Ozan Ceyhun çalışmaları yönetmek için bir komite kurulmasını ve o komitenin ertesi gün vakit kaybetmeden büyükelçilik binasına gelmelerini ve büyükelçilik binasında çalışmalara başlamalarını istedi. Kısa sürede 11 kişi bu komitede çalışmaya hazır olduklarını belirttiler. Bu kadar kısa sürede organize olmak toplantıdan ayrılan herkesi sevindirdi. Ancak yürekler buruktu. Büyükelçi Ozan Ceyhun böylesi bir çalışmayı ilk defa hayata geçirmiyordu. Daha önce de kardeş ülke Pakistan’ın yaşamış olduğu doğal afet sonrası Avusturya Türk İslam Birliği (ATİB) binasına yine gazetecileri davet etmişti. ATİB’de bir bağış çalışması organize edilmişti. ATİB binasında Pakistanlı dostlarımız için bir gün içinde yüklü bağış toplandı.  Bir günde 70 bin avro para toplanmıştı ve o para daha sonra yine ATİB binasında Ozan Ceyhun tarafından Pakistan Viyana Büyükelçisine teslim edildi. İki dost ülkenin Viyana büyükelçileri basına mutlu görüntüler verdiler.

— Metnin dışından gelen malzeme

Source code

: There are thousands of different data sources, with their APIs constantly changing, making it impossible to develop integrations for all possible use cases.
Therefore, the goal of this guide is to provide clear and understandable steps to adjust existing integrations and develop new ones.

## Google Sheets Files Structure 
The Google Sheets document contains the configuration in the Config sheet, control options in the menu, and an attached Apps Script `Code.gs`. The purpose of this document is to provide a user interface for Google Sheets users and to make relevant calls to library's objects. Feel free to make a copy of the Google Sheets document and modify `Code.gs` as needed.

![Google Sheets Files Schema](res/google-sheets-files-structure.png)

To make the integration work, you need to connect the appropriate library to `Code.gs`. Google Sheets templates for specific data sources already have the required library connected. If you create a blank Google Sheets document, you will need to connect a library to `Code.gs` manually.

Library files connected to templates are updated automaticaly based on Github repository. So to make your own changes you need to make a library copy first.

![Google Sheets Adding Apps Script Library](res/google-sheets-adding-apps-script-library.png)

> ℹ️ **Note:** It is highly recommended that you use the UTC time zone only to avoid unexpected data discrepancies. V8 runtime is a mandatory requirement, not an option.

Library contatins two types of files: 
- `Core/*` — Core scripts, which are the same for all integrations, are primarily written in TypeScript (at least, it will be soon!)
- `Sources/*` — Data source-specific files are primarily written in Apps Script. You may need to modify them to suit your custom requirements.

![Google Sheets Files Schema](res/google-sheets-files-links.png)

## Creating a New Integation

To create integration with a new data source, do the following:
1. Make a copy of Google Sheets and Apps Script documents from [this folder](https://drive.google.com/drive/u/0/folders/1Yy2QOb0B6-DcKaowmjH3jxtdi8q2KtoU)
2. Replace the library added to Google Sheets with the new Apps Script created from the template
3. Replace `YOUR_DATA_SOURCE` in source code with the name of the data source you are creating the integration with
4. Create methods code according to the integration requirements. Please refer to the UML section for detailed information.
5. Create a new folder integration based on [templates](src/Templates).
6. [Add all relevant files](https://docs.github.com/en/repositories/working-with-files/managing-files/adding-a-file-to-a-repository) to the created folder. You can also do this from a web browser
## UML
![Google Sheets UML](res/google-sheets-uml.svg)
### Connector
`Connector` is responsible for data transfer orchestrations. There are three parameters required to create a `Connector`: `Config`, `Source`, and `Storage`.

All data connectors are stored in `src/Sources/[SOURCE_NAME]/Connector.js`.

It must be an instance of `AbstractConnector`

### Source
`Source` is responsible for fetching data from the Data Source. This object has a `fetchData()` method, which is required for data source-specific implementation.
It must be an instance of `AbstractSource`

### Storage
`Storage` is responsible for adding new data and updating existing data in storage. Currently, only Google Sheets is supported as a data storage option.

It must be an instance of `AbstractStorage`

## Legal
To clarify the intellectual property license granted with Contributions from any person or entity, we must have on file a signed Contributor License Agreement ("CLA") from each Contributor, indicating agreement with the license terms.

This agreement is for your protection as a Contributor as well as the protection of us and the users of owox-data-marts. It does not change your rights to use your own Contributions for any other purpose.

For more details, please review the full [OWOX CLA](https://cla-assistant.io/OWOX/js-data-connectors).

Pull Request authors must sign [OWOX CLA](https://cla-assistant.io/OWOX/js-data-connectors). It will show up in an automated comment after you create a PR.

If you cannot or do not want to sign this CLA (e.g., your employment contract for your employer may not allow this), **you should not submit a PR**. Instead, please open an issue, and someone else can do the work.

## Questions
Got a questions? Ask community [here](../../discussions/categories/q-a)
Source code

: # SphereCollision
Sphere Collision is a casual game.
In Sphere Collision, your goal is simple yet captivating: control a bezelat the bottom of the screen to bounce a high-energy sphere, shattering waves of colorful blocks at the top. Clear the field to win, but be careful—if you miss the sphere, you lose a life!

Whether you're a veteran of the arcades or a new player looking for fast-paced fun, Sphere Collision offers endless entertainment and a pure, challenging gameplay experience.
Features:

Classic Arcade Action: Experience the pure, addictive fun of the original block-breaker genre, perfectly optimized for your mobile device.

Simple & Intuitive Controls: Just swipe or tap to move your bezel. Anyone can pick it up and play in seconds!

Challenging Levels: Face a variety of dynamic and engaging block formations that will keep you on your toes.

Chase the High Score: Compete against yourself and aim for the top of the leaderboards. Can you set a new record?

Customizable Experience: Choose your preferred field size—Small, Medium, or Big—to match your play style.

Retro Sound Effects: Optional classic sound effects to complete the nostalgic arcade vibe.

Depremde arama ve kurtarma ülkelerin yardım katkılarına dair haberler arasında gazetemizde küçük bir haber dikkatimi çekti. Haberde “Pakistan’da bakanlar ve memurlar maaşlarını Türkiye’ye bağışlayacak” deniliyordu. Haberin devamında “Pakistan’daki medya kaynaklarına göre, memurlar bir günlük maaşlarını Türkiye’deki depremler için özel olarak kurulan bir yardım fonuna bağışlayacak” bilgisi vardı.  Haberin devamında  “Fonun kuruluşu, tüm Pakistanlıları fona aktif olarak bağış yapmaya çağıran bir bildiri yayınlayan Başbakan (PM) Shahbaz Sharif tarafından duyuruldu” bilgisi öne çıkıyordu. “Dayanışma ve destek gösterisi olarak da Federal Kabine, Kahramanmaraş merkezli yıkıcı depremlerin kurbanlarına bir aylık maaşlarını bağışlayarak, yardım etme konusunda oybirliğiyle karar aldıklarını” 8 Şubat günü gazetemizin internet sayfasından okuyucuya iletilmekteydi.

Bu güzel haberi okuduğumda ATİB’in bir gün içinde Pakistan’a topladığı yardımı hatırladım. Hatırladım da bazıların küçümsediği ve hor gördüğü gurbetçi kardeşlerimizin ne kadar büyük ve değerli bir iş yaptıklarını düşündüm. Büyükelçi Ozan Ceyhun’un da harekete geçirdiği Avusturya’daki gurbetçi Türkler  deprem bölgesine tırlar dolusu gereksinim duyulan malzeme gönderdiler. Henüz miktarını bilmediğimiz maddi destek de ayrıca Avusturya Türk gurbetçileri tarafından havale ettiler. Gurbetçilerin bu davranışı milletvekili ve siyasi partilerin aldıkları devlet yardımını depremzedelere vermeye örnek olur mu acaba diye soralım. Siyasilerin depremzedelere yardımı sadece deprem bölgesinde boy göstermek ve gerekli gereksiz açıklamada bulunmak değildir. Devletten aldığınız parti yardımlarını depremzedelere verirseniz, biraz da olsa samimiyetinize inanırız. Bakalım Pakistanlı bakan, milletvekili ve memurlar kadar olabilecek misiniz?